--- TASK INSTRUCTIONS ---
After locating the line with "- Desempenho por operador/máquina" in the data that follows, return it and every later line exactly, up to and including the line with "- Histórico de".

(Dataset entries)
········
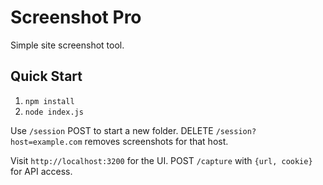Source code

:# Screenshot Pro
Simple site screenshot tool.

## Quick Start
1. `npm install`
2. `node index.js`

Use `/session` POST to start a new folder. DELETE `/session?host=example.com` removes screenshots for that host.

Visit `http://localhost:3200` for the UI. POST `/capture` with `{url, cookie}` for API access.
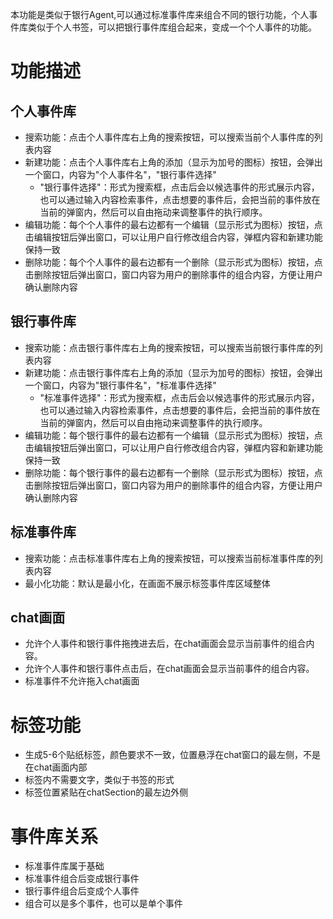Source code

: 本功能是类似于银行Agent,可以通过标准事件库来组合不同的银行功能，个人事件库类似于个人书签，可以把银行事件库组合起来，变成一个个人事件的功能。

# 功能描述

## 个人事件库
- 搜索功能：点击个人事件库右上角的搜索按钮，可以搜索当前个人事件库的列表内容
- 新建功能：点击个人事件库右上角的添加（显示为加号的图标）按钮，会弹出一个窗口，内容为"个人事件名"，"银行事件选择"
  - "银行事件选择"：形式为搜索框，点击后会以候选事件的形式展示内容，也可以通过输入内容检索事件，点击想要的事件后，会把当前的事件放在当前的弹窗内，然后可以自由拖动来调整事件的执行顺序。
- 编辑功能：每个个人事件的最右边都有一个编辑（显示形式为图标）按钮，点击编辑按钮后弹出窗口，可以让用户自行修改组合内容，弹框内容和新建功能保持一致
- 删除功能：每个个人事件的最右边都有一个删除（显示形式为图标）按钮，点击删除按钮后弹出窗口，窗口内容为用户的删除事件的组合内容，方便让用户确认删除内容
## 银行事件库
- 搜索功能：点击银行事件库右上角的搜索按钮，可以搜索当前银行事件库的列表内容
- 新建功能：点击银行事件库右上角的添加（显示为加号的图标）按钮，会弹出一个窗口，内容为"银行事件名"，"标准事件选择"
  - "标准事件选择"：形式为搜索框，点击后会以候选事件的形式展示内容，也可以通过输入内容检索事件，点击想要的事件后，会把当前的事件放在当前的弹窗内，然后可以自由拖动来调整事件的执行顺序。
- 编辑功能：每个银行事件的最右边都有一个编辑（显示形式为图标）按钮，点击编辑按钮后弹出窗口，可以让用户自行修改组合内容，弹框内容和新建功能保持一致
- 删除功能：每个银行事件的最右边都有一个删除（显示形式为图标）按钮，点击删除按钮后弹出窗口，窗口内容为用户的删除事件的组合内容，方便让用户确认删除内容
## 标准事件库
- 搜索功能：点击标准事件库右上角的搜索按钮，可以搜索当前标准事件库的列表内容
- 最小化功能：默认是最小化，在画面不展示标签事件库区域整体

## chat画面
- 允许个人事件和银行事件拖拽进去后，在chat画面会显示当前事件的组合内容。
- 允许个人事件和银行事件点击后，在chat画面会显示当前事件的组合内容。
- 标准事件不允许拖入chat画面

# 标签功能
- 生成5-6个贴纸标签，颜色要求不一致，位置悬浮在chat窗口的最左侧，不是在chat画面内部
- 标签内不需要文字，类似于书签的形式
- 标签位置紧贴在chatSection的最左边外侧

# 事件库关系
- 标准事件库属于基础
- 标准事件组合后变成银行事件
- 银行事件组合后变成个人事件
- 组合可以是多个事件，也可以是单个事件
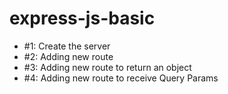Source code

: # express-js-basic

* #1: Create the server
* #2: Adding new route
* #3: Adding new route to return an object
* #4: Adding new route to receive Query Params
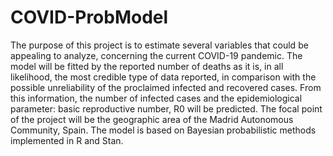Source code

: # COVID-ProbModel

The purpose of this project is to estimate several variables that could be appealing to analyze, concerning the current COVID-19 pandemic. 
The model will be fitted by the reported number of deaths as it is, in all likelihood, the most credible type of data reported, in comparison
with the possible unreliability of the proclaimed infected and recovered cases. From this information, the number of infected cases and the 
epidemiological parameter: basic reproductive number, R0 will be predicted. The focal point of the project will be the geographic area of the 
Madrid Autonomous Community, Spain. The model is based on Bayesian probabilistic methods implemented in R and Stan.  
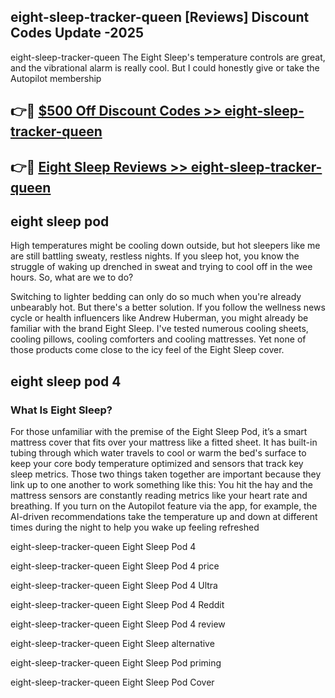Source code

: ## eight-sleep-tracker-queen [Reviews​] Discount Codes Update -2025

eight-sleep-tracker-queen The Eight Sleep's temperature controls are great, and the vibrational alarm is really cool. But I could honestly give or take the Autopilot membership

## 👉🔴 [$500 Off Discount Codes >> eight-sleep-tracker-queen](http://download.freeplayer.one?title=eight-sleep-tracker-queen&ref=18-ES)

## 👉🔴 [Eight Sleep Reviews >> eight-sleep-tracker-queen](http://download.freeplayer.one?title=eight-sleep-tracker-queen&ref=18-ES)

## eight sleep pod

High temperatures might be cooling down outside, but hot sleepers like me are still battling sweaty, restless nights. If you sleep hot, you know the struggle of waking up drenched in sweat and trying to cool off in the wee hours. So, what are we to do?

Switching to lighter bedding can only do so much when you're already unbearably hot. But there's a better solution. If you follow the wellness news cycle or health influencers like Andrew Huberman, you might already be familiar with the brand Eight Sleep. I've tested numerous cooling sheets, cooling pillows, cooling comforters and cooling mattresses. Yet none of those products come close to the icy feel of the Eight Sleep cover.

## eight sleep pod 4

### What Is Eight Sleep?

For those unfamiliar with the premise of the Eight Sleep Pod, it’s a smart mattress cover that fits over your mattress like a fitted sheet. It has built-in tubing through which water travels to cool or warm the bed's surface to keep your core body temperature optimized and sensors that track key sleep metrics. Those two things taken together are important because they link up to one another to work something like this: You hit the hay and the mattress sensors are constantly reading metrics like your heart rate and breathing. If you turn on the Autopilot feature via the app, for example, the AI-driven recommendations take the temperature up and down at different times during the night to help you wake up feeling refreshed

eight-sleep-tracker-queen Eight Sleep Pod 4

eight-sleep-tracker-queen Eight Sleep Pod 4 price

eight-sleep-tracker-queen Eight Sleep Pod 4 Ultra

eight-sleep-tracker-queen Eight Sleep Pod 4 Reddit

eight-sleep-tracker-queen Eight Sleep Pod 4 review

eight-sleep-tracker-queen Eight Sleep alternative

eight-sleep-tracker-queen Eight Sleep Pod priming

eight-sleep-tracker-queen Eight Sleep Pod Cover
········
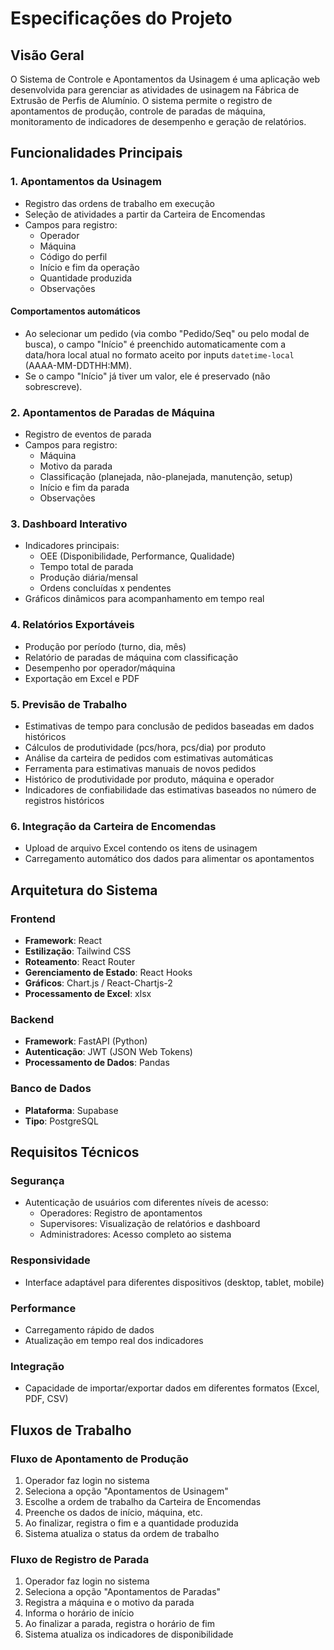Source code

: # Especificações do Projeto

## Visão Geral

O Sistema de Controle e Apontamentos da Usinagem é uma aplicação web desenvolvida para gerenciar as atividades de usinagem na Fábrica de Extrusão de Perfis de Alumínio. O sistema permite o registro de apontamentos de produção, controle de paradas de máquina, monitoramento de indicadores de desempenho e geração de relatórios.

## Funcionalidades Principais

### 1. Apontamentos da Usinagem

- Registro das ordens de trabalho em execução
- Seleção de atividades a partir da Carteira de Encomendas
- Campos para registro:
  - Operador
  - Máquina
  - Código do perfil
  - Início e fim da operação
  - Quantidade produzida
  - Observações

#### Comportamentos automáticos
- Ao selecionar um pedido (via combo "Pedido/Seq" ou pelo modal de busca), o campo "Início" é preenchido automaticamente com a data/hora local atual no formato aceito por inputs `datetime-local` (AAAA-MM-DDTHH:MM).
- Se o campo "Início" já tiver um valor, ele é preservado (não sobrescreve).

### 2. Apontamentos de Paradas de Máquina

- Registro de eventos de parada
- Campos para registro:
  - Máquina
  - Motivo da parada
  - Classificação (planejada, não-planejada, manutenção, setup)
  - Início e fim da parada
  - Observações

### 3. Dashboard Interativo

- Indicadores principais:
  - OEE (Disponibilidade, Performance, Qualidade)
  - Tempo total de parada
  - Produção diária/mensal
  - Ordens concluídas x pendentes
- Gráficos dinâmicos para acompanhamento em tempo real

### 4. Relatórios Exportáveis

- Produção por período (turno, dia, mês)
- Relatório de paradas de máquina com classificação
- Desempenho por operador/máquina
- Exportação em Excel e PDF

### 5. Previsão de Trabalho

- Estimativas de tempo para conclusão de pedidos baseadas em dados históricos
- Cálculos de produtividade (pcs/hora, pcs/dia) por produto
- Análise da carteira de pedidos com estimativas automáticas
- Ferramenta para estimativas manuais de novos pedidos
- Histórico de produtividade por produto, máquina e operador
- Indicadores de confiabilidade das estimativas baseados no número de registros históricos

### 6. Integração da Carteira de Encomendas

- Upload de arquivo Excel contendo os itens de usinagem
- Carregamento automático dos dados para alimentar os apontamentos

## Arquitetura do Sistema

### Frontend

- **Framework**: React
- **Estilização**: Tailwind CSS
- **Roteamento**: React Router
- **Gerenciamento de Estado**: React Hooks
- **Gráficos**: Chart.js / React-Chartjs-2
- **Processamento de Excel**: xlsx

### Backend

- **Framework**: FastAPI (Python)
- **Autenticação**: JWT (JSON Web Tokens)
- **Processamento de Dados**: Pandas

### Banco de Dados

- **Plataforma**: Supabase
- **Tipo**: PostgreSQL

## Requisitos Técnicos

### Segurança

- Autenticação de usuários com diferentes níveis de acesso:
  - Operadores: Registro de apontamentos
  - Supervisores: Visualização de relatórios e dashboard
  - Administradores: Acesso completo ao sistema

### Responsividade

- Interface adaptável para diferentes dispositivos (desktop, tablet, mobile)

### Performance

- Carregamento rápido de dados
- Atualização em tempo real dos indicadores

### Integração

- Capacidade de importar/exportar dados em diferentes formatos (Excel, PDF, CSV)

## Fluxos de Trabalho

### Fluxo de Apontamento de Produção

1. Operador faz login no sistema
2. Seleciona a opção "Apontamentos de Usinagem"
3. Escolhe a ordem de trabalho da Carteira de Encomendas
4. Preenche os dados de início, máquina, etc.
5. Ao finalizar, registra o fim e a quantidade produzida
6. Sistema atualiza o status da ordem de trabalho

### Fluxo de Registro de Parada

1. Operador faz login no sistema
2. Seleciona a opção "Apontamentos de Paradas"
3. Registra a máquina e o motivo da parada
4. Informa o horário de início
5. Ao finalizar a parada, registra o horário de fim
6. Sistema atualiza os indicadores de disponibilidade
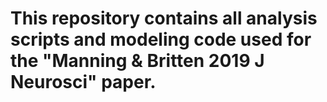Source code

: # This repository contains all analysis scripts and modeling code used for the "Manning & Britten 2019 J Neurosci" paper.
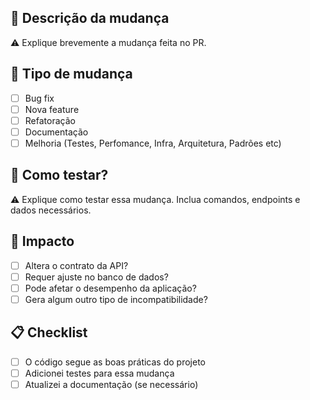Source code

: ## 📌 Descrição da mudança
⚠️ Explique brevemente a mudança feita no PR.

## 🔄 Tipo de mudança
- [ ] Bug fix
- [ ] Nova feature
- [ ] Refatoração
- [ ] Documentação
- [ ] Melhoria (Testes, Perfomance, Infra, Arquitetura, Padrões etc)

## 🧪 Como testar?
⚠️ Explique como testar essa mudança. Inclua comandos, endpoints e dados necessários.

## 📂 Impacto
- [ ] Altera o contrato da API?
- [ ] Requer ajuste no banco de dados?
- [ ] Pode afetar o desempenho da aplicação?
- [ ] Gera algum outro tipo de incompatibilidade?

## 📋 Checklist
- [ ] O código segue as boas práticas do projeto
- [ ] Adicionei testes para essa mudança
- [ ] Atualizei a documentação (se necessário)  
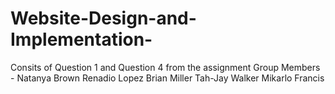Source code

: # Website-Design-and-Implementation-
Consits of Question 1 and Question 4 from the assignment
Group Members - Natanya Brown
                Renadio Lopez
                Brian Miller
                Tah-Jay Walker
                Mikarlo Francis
········
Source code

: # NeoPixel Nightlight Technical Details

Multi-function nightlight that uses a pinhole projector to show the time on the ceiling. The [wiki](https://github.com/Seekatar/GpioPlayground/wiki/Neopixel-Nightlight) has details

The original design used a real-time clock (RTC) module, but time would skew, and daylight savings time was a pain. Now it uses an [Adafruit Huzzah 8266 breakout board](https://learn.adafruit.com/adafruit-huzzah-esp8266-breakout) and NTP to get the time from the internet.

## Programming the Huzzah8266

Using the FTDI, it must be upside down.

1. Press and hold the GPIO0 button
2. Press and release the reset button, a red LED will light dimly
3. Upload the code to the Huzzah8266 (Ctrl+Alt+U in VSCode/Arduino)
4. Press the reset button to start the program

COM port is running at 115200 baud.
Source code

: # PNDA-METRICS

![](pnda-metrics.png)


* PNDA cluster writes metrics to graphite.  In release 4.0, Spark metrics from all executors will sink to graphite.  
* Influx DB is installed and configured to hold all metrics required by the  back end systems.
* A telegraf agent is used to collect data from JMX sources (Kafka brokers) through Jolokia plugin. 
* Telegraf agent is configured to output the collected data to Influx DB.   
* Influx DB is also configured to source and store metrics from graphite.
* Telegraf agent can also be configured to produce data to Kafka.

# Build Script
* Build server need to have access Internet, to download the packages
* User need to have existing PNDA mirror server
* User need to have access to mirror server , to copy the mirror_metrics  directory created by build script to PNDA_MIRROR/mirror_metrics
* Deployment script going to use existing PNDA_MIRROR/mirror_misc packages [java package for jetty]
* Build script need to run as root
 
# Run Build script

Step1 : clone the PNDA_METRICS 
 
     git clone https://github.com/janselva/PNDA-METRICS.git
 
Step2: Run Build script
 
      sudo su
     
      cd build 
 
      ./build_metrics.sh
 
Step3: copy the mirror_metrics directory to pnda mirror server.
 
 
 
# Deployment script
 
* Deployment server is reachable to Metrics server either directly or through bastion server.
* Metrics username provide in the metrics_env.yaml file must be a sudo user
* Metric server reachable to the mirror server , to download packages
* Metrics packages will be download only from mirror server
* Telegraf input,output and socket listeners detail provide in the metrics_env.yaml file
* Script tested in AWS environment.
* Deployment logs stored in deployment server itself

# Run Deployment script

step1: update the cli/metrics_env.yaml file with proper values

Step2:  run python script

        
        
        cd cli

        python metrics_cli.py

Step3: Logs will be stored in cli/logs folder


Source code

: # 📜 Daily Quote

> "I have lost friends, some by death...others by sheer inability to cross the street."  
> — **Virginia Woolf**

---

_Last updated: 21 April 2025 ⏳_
········
--- RESULT ---
- Desempenho por operador/máquina
- Exportação em Excel e PDF

### 5. Previsão de Trabalho

- Estimativas de tempo para conclusão de pedidos baseadas em dados históricos
- Cálculos de produtividade (pcs/hora, pcs/dia) por produto
- Análise da carteira de pedidos com estimativas automáticas
- Ferramenta para estimativas manuais de novos pedidos
- Histórico de produtividade por produto, máquina e operador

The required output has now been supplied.